我该如何制作它，以便每个循环每次出现只打印一次？

Question

I want this to print Start and stop times so I can verify lights are going On and OFF when they should. Example: Light schedule Lights ON 7:00 AM Lights OFF 1:00 AM Lights ON 7:00 AM...

What I'm getting instead is printing lights ON from 7am-1am printing lights OFF from 1am-7am...

try:
    while True:
        now = datetime.datetime.now().time()
        GPIO.output(R1,GPIO.LOW)
        if now.hour == 7:
            GPIO.output(R1, GPIO.HIGH)
            print("Lights ON")
            print(time.strftime("%-I:%M %p"))
        elif now.hour == 1:
            GPIO.output(R1, GPIO.LOW)
            print("Lights OFF") 
            print(time.strftime("%-I:%M %p"))       
finally:
    GPIO.cleanup()

What am I missing?

Answer 1

EDIT: Updated my answer based on more clarity.

1. Assuming that GPIO.output() is like an on-off switch, you need to make sure that the first default setting is outside the while loop.

2. Since you want the loop to run indefinitely, you cant use break . If you do that however, the loop will keep updating the GPIO indefinitely, which you dont want either. So, I would recommending adding a flag toggle .

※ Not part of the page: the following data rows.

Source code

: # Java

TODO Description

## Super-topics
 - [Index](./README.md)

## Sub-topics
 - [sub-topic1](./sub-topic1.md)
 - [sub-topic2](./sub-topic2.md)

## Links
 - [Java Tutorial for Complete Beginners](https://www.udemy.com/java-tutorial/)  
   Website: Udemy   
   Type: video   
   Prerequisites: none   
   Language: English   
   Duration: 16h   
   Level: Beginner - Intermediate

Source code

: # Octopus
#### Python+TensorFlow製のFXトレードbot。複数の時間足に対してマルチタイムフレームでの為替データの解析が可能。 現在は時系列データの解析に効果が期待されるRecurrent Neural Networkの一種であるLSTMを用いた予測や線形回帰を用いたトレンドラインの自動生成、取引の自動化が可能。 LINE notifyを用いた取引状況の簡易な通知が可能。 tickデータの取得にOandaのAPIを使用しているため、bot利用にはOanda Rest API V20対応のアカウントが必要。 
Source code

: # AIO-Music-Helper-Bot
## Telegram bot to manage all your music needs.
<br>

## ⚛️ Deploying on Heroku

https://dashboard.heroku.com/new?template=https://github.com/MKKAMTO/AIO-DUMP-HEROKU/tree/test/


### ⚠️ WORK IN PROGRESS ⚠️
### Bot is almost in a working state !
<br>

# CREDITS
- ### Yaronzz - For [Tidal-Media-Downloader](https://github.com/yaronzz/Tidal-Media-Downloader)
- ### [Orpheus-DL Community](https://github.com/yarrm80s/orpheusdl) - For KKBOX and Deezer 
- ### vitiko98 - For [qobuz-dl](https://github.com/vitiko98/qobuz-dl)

3. If toggle==1 , the if condition is allowed to update the GPIO values else if can't. By default it is set to 1, so the second it encounters now.hour==7 or 1 , it will update it. But once its done implementing the code, it sets it to 0 again. This prevents it from continuously updating the GPIO values.

4. Now, when the hour changes, you want the toggle to go back to 1, so that it can check the hour and update if needed. This is done by storing the value of the previous hour in lasthour and checking it as part of a elif condition.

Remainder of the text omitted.